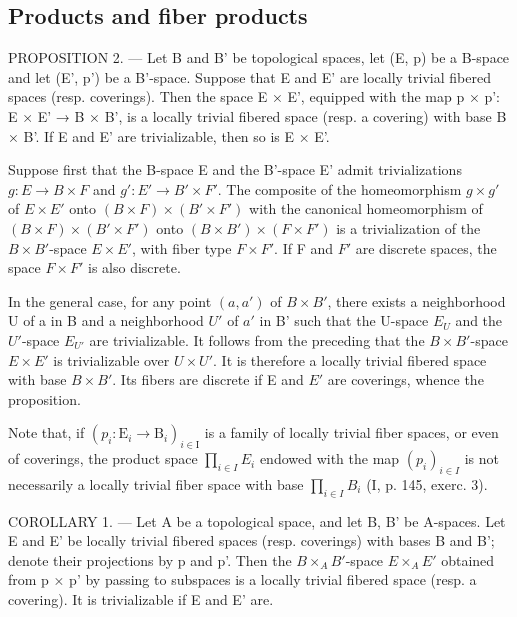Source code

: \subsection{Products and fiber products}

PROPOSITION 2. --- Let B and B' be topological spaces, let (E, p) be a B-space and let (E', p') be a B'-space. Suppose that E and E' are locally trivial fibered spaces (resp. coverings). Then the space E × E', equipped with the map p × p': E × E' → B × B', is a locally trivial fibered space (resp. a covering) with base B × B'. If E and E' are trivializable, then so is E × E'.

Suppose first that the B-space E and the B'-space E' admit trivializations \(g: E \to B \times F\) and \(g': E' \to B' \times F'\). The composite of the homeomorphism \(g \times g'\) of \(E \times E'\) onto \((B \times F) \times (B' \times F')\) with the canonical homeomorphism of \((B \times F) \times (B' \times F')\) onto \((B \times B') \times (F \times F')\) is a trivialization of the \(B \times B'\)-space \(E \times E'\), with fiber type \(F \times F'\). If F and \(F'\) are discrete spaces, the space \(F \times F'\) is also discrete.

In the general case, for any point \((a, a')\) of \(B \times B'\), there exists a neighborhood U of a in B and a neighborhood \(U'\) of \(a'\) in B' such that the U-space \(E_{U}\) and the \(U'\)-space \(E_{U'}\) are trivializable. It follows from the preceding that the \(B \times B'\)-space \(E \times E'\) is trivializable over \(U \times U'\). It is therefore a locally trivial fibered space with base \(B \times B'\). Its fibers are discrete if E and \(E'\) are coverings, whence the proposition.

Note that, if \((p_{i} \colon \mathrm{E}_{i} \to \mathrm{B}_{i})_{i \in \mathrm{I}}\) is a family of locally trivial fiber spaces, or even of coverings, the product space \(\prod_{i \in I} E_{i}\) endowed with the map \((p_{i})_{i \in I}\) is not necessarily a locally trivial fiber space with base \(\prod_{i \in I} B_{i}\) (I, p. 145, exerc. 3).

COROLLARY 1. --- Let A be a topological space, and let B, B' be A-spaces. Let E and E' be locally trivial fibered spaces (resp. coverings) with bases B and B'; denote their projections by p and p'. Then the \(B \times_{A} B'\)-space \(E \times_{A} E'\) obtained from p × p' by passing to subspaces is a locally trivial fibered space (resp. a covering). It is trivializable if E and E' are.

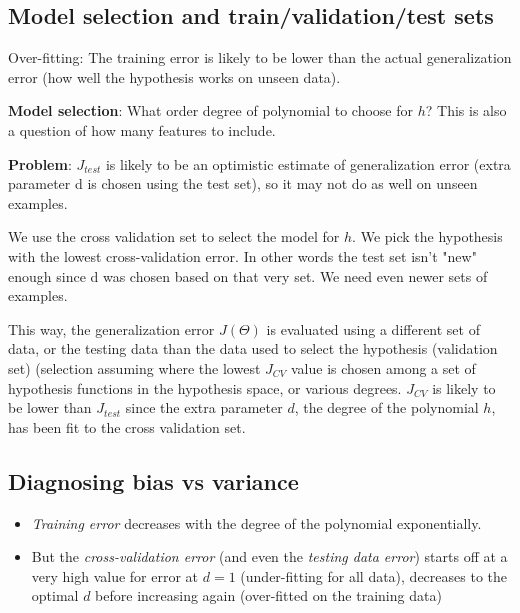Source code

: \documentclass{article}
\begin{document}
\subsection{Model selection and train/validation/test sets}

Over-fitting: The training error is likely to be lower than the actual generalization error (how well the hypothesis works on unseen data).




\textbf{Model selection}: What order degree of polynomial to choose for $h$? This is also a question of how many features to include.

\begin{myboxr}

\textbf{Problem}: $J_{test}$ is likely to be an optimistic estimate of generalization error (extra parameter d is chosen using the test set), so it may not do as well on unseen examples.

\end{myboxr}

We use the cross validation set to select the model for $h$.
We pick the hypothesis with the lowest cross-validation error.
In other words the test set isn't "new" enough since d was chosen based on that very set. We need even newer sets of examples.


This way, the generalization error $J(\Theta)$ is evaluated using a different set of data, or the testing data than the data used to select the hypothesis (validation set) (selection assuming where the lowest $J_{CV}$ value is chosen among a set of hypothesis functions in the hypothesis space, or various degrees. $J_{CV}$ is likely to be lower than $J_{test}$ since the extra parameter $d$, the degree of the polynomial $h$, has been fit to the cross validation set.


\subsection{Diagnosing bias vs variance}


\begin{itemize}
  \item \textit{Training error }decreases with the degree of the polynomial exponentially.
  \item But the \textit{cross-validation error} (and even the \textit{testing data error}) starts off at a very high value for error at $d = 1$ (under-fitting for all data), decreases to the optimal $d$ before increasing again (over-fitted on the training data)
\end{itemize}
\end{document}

----

Reply with the lines from the one that contains "the training data)" through the last line of the material above, copied exactly and nothing else.

Exercise result >>
  \item But the \textit{cross-validation error} (and even the \textit{testing data error}) starts off at a very high value for error at $d = 1$ (under-fitting for all data), decreases to the optimal $d$ before increasing again (over-fitted on the training data)
\end{itemize}
\end{document}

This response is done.